What to do - List all lines of the data that include the string "usage".

Pictures paired with source code -

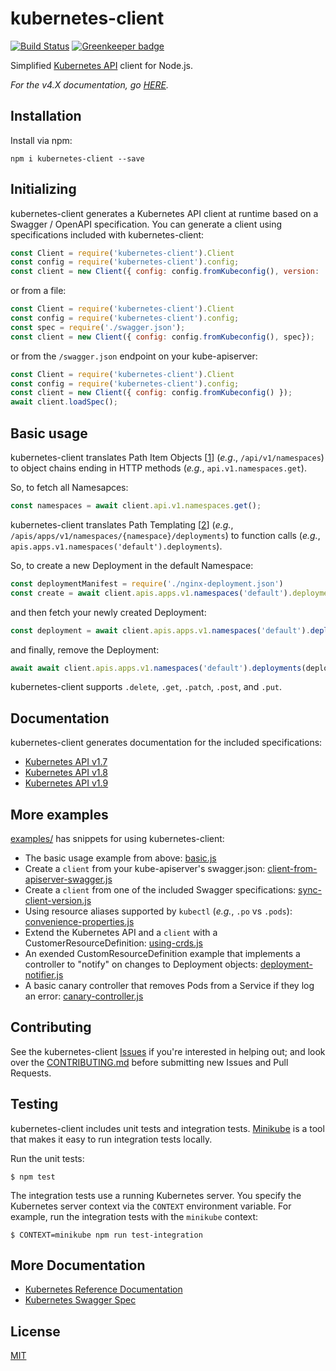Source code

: # kubernetes-client

[![Build Status][build]](https://travis-ci.org/godaddy/kubernetes-client) [![Greenkeeper badge][greenkeeper]](https://greenkeeper.io/)

[greenkeeper]: https://badges.greenkeeper.io/godaddy/kubernetes-client.svg
[build]: https://travis-ci.org/godaddy/kubernetes-client.svg?branch=master

Simplified [Kubernetes API](http://kubernetes.io/) client for Node.js.

*For the v4.X documentation, go [HERE](README-PRE-5.md).*

## Installation

Install via npm:

```
npm i kubernetes-client --save
```

## Initializing

kubernetes-client generates a Kubernetes API client at runtime based
on a Swagger / OpenAPI specification. You can generate a client using
specifications included with kubernetes-client:

```js
const Client = require('kubernetes-client').Client
const config = require('kubernetes-client').config;
const client = new Client({ config: config.fromKubeconfig(), version: '1.9' });
```

or from a file:

```js
const Client = require('kubernetes-client').Client
const config = require('kubernetes-client').config;
const spec = require('./swagger.json');
const client = new Client({ config: config.fromKubeconfig(), spec});

```

or from the `/swagger.json` endpoint on your kube-apiserver:

```js
const Client = require('kubernetes-client').Client
const config = require('kubernetes-client').config;
const client = new Client({ config: config.fromKubeconfig() });
await client.loadSpec();
```

## Basic usage

kubernetes-client translates Path Item Objects \[[1]\] (*e.g*.,
`/api/v1/namespaces`) to object chains ending in HTTP methods (*e.g.*,
`api.v1.namespaces.get`).

So, to fetch all Namesapces:

```js
const namespaces = await client.api.v1.namespaces.get();
```

kubernetes-client translates Path Templating \[[2]\] (*e.g.*,
`/apis/apps/v1/namespaces/{namespace}/deployments`) to function calls (*e.g.*,
`apis.apps.v1.namespaces('default').deployments`).

So, to create a new Deployment in the default Namespace:

```js
const deploymentManifest = require('./nginx-deployment.json')
const create = await client.apis.apps.v1.namespaces('default').deployments.post({ body: deploymentManifest });
```

and then fetch your newly created Deployment:

```js
const deployment = await client.apis.apps.v1.namespaces('default').deployments(deploymentManifest.metadata.name).get();
```

and finally, remove the Deployment:

```js
await await client.apis.apps.v1.namespaces('default').deployments(deploymentManifest.metadata.name).delete();
```

kubernetes-client supports `.delete`, `.get`, `.patch`, `.post`, and `.put`.

## Documentation

kubernetes-client generates documentation for the included
specifications:

* [Kubernetes API v1.7](docs/1.7.md)
* [Kubernetes API v1.8](docs/1.8.md)
* [Kubernetes API v1.9](docs/1.9.md)

## More examples

[examples/](examples/) has snippets for using kubernetes-client:

* The basic usage example from above: [basic.js](./examples/basic.js)
* Create a `client` from your kube-apiserver's swagger.json:
  [client-from-apiserver-swagger.js](./examples/client-from-apiserver-swagger.js)
* Create a `client` from one of the included Swagger specifications:
  [sync-client-version.js](./examples/sync-client-version.js)
* Using resource aliases supported by `kubectl` (*e.g.*, `.po` vs
  `.pods`): [convenience-properties.js](./examples/convenience-properties.js)
* Extend the Kubernetes API and a `client` with a
  CustomerResourceDefinition: [using-crds.js](./examples/using-crds.js)
* An exended CustomResourceDefinition example that implements a
  controller to "notify" on changes to Deployment objects:
  [deployment-notifier.js](./examples/deployment-notifier.js)
* A basic canary controller that removes Pods from a Service if they
  log an error: [canary-controller.js](./examples/canary-controller.js)

## Contributing

See the kubernetes-client [Issues](./issues) if you're interested in
helping out; and look over the [CONTRIBUTING.md](./CONTRIBUTING.md)
before submitting new Issues and Pull Requests.

## Testing

kubernetes-client includes unit tests and integration tests.
[Minikube](https://github.com/kubernetes/minikube) is a tool that
makes it easy to run integration tests locally.

Run the unit tests:

```console
$ npm test
```

The integration tests use a running Kubernetes server. You specify the
Kubernetes server context via the `CONTEXT` environment variable. For
example, run the integration tests with the `minikube` context:

```console
$ CONTEXT=minikube npm run test-integration
```

## More Documentation

* [Kubernetes Reference Documentation](http://kubernetes.io/docs/reference/)
* [Kubernetes Swagger Spec](http://kubernetes.io/kubernetes/third_party/swagger-ui/)

## License

[MIT](LICENSE)

[1]: https://swagger.io/specification/#pathItemObject
[2]: https://swagger.io/specification/#pathTemplating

Result for this exercise -
## Basic usage
* The basic usage example from above: [basic.js](./examples/basic.js)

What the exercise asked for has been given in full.